>>>>>

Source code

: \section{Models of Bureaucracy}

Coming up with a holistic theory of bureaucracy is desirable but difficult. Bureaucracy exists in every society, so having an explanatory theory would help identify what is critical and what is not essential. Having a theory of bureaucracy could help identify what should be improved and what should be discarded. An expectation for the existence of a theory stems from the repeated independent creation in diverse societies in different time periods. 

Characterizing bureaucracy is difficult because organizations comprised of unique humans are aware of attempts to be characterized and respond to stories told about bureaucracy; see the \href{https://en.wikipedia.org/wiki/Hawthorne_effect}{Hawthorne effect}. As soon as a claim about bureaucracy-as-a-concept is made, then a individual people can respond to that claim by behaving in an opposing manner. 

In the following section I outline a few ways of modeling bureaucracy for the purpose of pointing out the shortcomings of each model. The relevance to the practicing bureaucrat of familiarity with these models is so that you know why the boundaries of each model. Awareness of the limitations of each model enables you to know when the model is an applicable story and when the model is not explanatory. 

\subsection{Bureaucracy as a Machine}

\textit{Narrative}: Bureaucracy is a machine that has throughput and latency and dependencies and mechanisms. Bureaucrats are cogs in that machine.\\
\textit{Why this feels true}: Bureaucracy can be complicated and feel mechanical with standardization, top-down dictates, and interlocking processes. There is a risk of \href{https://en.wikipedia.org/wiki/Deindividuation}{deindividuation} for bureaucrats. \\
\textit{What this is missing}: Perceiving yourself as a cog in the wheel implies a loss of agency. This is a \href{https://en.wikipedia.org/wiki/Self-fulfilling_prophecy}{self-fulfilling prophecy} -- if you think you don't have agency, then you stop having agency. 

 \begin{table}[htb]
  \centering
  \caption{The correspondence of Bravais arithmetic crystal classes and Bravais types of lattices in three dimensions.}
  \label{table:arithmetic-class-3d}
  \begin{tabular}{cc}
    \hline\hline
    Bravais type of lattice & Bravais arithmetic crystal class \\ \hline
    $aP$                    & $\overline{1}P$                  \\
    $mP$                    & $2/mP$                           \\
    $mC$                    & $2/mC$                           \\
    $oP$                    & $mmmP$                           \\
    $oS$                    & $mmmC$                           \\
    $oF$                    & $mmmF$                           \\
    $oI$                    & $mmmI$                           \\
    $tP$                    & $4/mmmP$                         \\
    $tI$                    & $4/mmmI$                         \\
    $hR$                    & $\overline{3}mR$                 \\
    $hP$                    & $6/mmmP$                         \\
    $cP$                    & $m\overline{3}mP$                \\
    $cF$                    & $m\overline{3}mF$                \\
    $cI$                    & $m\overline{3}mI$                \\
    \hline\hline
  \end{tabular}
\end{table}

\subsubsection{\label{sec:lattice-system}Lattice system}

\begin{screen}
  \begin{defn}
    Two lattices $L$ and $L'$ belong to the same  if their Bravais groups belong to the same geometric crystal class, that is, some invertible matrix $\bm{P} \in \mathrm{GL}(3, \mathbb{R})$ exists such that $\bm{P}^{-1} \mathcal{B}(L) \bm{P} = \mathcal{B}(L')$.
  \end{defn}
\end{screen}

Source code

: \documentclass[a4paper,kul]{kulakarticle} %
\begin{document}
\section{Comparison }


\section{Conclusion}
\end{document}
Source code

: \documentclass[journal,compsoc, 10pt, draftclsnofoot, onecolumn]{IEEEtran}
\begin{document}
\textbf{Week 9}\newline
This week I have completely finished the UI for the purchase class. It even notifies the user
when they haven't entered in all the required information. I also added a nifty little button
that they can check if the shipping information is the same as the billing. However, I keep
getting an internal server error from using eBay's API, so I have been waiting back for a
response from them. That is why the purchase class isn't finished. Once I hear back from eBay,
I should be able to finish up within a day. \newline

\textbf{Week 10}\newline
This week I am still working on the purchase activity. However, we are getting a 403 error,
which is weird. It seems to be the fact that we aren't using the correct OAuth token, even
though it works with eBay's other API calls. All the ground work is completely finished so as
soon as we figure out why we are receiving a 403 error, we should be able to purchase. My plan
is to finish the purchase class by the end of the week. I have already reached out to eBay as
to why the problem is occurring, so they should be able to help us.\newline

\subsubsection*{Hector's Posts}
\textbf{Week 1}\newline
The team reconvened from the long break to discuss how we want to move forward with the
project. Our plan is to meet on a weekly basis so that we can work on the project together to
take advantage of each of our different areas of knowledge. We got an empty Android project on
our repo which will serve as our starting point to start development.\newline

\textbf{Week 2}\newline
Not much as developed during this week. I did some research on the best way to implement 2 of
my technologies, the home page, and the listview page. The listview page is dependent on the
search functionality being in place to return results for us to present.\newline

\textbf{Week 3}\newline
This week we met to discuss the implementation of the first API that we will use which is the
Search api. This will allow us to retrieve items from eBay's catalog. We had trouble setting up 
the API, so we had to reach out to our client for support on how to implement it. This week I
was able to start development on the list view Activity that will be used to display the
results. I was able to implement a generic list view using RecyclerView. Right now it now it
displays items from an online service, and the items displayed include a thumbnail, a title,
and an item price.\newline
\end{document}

<<<<<

What you have to do - Reproduce exactly the lines running from the one with "my technologies, the" to the last line of the listing above. Add nothing else.

Expected output -
my technologies, the home page, and the listview page. The listview page is dependent on the
search functionality being in place to return results for us to present.\newline

\textbf{Week 3}\newline
This week we met to discuss the implementation of the first API that we will use which is the
Search api. This will allow us to retrieve items from eBay's catalog. We had trouble setting up 
the API, so we had to reach out to our client for support on how to implement it. This week I
was able to start development on the list view Activity that will be used to display the
results. I was able to implement a generic list view using RecyclerView. Right now it now it
displays items from an online service, and the items displayed include a thumbnail, a title,
and an item price.\newline
\end{document}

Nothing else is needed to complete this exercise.